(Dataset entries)

########################################

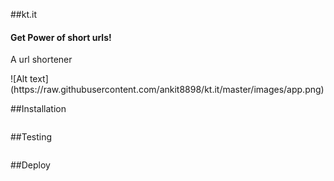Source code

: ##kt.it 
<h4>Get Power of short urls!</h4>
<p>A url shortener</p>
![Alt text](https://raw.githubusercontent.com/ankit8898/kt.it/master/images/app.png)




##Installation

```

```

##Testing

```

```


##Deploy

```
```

########################################

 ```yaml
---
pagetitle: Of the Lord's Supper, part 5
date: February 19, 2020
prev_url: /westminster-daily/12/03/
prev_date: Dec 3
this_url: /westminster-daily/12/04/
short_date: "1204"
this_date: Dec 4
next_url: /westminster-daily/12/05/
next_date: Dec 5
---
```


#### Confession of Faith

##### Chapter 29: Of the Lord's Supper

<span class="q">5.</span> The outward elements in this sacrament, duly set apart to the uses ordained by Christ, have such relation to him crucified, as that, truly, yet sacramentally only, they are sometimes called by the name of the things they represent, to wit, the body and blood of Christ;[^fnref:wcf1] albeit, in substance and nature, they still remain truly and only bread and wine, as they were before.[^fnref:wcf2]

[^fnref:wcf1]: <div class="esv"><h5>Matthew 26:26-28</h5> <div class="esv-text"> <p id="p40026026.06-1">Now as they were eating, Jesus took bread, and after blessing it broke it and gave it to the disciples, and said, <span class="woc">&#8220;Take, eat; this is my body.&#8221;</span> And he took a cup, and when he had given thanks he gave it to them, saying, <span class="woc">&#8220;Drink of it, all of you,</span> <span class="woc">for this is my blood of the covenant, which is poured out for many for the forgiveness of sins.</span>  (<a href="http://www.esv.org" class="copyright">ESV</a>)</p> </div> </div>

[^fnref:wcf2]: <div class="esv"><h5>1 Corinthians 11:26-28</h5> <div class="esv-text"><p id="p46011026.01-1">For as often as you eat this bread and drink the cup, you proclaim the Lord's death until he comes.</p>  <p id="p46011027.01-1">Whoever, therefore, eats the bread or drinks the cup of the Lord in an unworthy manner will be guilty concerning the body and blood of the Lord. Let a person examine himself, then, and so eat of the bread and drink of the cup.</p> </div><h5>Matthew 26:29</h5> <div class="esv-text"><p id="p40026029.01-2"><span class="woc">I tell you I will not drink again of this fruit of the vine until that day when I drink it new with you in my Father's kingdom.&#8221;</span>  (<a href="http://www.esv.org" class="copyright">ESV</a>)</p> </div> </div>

########################################

PROBLEM DETAILS: Read through the records above and copy the lines that contain "westminster".

EXERCISE SOLUTION:
prev_url: /westminster-daily/12/03/
this_url: /westminster-daily/12/04/
next_url: /westminster-daily/12/05/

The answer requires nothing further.